— Task to complete —
Restate word for word the lines of the entries below, starting with the line that holds "## Getting Started" and ending with the line that holds "- To access", and no others.

(Dataset content)

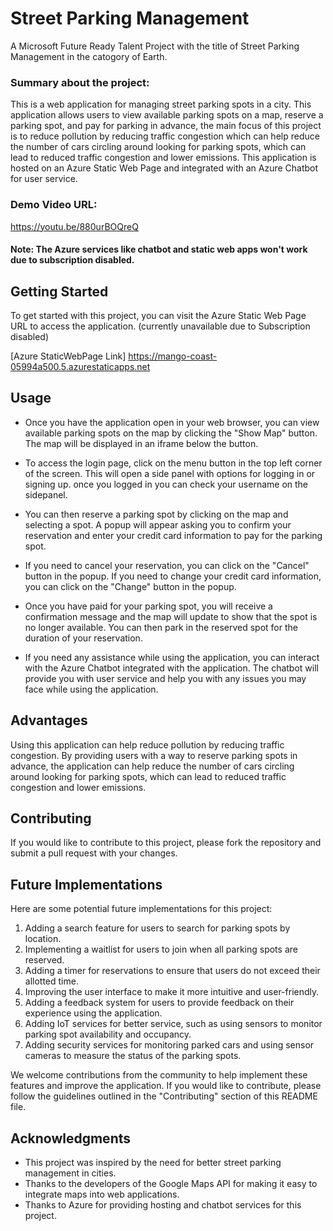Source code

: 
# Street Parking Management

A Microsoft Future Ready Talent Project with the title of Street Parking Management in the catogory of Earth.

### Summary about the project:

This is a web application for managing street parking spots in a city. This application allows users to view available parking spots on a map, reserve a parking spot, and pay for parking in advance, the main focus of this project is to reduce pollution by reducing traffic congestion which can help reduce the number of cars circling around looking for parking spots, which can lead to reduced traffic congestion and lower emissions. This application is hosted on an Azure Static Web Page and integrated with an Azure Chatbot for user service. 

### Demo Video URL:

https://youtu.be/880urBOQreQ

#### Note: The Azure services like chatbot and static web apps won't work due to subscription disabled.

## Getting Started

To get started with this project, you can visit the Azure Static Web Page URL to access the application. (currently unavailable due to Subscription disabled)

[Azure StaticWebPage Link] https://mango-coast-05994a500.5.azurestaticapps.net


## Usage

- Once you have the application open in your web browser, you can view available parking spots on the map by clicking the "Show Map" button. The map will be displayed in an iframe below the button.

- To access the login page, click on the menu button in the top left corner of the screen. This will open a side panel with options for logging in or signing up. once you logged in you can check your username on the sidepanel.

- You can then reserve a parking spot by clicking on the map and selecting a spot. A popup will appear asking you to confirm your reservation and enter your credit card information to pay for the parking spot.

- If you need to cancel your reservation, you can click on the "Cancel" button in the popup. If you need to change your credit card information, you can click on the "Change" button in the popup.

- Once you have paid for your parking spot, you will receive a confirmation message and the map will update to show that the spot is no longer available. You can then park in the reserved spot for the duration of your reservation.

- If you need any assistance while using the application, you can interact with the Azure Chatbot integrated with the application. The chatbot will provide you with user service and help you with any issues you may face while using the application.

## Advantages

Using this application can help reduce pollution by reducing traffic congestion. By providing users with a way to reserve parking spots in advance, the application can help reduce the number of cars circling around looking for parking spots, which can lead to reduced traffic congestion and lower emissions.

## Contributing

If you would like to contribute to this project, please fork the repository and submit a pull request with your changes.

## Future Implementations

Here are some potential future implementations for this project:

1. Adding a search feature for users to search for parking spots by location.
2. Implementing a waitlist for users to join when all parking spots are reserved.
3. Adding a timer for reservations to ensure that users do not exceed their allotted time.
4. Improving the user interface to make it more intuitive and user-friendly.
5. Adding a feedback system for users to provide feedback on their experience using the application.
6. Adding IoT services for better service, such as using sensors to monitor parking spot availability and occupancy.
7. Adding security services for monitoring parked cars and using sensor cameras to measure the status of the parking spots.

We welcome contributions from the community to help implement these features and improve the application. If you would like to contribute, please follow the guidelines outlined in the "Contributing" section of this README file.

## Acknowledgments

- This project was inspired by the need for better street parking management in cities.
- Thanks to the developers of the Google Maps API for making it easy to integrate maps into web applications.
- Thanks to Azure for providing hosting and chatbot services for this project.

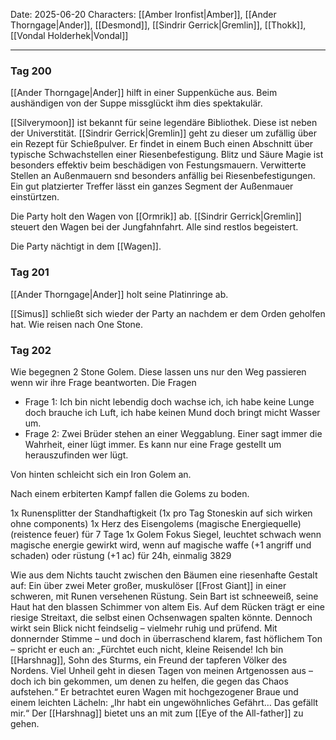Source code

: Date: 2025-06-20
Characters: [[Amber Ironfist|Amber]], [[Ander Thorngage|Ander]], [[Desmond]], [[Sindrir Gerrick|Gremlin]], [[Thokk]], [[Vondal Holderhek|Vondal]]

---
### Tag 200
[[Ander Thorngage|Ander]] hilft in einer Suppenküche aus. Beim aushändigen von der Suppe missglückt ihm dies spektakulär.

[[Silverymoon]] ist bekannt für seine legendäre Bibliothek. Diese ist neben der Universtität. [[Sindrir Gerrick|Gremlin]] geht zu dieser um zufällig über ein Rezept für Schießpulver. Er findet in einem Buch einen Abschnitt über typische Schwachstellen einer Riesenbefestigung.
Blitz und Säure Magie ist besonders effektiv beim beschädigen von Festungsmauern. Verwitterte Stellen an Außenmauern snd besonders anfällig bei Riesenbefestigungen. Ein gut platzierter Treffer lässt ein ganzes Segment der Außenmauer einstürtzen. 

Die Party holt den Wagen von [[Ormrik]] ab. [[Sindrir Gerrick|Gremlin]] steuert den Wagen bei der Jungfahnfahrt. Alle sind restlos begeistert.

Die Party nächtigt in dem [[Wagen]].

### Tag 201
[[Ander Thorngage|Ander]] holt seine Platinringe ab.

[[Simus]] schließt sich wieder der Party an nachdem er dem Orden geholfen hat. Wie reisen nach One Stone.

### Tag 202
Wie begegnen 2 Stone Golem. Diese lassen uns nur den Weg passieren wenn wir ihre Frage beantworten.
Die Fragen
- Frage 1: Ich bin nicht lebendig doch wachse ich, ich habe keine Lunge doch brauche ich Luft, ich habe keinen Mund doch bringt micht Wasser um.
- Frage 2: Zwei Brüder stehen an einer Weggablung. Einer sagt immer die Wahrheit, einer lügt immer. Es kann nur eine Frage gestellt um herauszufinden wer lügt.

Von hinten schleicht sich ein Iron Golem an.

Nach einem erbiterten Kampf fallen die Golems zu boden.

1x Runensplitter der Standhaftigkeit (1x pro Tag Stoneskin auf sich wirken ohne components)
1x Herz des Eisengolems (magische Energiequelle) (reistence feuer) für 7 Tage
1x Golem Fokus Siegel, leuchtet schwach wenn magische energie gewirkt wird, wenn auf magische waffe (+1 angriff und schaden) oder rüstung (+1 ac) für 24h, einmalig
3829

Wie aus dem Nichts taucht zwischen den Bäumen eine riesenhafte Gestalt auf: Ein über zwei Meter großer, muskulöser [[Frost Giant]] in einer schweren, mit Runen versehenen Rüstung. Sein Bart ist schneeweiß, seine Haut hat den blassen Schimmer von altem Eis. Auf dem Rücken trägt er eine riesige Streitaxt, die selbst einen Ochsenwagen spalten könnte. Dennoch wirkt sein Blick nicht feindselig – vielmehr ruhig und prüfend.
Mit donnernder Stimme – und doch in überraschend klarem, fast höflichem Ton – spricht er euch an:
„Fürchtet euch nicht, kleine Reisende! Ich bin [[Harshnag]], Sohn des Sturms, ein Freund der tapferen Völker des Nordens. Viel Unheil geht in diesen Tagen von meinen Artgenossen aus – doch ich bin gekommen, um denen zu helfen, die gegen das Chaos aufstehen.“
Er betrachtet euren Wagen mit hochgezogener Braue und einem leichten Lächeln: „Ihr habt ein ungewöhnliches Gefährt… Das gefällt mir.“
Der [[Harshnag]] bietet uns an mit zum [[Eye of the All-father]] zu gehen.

(End Dataset content)

— Output of the exercise —
## Getting Started

To get started with this project, you can visit the Azure Static Web Page URL to access the application. (currently unavailable due to Subscription disabled)

[Azure StaticWebPage Link] https://mango-coast-05994a500.5.azurestaticapps.net


## Usage

- Once you have the application open in your web browser, you can view available parking spots on the map by clicking the "Show Map" button. The map will be displayed in an iframe below the button.

- To access the login page, click on the menu button in the top left corner of the screen. This will open a side panel with options for logging in or signing up. once you logged in you can check your username on the sidepanel.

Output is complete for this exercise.